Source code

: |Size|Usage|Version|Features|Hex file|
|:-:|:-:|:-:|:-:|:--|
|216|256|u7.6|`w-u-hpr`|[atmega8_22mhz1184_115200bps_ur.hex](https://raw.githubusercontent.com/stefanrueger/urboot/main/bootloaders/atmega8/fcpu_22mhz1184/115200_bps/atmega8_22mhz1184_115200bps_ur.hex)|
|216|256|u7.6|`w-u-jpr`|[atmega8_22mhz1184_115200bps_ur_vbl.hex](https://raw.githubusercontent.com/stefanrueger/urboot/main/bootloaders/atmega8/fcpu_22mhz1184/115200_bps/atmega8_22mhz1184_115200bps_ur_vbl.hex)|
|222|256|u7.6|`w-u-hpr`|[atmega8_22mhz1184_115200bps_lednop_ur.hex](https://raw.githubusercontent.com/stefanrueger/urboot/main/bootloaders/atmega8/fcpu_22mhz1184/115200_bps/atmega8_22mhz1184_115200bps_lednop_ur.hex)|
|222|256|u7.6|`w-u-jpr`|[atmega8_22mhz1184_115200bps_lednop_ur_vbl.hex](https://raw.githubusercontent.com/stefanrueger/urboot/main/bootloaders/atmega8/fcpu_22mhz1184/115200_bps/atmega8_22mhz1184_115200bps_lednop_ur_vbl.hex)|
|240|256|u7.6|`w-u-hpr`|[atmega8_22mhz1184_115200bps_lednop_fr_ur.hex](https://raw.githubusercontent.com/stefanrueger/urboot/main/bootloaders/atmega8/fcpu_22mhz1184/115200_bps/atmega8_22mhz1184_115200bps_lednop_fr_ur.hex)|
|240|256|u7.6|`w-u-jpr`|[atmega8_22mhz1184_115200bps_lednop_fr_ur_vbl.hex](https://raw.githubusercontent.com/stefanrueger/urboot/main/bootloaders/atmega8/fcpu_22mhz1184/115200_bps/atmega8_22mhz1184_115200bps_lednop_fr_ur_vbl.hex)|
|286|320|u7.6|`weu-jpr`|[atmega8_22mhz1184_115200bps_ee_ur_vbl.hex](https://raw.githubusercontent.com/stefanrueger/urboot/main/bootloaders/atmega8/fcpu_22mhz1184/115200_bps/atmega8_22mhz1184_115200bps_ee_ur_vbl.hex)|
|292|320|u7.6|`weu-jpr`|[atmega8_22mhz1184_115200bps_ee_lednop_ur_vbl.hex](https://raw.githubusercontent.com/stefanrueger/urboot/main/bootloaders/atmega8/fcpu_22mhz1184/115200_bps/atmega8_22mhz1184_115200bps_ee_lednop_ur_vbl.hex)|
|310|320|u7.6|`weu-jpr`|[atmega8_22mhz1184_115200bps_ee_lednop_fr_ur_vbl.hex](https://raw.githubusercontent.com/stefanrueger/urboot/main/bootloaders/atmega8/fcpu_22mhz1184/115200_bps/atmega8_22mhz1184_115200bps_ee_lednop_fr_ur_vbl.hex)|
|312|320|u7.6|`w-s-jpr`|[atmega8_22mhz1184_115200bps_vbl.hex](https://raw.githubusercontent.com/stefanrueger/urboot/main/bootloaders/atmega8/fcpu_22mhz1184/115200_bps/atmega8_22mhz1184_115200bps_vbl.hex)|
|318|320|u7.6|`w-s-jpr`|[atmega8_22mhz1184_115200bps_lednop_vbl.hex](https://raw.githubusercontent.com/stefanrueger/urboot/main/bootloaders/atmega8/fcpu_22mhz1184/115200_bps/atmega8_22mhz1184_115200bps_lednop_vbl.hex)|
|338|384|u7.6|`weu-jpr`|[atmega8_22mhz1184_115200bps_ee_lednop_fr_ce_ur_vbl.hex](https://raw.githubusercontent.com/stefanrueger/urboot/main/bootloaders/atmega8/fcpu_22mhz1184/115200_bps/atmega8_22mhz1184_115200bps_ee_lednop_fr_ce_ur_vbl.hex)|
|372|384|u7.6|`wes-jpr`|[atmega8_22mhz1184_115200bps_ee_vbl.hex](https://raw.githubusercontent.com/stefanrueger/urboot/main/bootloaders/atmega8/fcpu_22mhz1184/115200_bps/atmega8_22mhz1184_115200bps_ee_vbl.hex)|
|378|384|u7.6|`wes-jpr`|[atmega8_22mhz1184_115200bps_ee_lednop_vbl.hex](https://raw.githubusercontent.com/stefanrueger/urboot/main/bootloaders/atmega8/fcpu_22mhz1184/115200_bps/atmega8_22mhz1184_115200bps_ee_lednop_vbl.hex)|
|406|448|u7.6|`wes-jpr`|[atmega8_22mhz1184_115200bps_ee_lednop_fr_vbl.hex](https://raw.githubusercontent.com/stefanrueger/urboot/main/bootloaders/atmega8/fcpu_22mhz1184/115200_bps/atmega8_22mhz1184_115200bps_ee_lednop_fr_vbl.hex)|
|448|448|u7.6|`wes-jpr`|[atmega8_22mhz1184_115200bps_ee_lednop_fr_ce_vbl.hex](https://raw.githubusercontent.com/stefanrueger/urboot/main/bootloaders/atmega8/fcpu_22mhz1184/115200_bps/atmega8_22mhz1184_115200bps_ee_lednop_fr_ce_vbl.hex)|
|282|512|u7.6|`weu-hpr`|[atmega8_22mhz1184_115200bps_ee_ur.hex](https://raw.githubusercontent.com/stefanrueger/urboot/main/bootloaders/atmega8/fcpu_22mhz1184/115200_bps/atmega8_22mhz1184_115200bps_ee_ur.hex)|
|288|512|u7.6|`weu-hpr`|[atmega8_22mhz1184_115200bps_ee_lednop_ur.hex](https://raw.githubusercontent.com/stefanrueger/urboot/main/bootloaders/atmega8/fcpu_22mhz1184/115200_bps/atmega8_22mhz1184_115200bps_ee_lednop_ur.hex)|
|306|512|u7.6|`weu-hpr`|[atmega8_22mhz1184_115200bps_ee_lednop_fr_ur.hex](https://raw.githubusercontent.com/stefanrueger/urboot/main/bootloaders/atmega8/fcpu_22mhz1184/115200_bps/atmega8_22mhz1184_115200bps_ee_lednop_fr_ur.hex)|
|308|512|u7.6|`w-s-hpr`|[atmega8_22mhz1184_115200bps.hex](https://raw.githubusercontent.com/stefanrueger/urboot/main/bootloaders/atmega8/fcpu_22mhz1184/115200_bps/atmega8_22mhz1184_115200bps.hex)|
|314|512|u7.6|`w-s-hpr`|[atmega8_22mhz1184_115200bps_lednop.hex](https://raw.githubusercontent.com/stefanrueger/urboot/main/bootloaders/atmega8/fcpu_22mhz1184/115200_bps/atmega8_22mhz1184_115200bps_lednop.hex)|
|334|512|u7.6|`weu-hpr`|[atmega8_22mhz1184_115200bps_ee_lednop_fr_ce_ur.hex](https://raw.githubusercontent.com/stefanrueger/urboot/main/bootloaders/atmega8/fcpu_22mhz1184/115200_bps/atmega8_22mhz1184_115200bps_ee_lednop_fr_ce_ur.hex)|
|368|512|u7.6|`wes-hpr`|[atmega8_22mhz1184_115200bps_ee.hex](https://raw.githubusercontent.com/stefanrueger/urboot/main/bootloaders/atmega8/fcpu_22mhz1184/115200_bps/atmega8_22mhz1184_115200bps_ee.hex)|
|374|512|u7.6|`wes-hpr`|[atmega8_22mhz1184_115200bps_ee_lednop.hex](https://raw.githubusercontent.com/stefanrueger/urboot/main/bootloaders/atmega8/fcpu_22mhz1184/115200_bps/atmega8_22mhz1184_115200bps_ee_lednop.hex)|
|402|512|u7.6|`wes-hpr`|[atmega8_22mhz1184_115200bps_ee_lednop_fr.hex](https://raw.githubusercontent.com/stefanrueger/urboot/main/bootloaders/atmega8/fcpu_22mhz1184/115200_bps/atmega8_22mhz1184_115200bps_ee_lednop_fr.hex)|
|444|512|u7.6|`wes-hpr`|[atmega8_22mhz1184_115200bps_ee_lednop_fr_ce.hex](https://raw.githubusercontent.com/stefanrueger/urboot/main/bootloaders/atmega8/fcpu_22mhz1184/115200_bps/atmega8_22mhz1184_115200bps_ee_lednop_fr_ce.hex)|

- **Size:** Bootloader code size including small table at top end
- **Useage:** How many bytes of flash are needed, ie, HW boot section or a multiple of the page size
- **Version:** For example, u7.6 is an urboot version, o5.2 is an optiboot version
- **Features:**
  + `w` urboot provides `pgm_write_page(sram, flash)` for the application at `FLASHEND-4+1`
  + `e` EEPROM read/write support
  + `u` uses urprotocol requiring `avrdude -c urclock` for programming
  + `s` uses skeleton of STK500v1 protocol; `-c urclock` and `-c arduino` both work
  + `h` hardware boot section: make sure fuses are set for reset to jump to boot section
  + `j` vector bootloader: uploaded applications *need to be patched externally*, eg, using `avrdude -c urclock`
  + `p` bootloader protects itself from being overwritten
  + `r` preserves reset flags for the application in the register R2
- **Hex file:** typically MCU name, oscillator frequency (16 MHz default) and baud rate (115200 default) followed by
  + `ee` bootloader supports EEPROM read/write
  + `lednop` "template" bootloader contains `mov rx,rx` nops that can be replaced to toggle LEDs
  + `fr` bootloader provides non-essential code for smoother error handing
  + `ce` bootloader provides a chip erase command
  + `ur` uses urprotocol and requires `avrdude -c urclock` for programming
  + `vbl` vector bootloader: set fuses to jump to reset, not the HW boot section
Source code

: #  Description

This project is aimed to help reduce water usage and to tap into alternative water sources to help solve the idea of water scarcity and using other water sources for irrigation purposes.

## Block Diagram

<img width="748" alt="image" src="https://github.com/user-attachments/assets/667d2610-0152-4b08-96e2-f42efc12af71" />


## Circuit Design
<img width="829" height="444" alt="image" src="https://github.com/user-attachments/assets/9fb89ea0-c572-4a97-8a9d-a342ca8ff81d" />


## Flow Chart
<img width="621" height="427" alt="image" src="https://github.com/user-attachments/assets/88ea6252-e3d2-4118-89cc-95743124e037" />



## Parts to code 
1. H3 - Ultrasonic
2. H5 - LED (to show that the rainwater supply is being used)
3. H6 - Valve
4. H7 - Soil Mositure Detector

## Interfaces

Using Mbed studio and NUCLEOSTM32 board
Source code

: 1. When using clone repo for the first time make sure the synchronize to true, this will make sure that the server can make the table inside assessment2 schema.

########################################

What you are asked to do: Retype, without any change, the lines from the one containing "## Interfaces" through the final line of the material above, and no others.

Written solution:
## Interfaces

Using Mbed studio and NUCLEOSTM32 board
Source code

: 1. When using clone repo for the first time make sure the synchronize to true, this will make sure that the server can make the table inside assessment2 schema.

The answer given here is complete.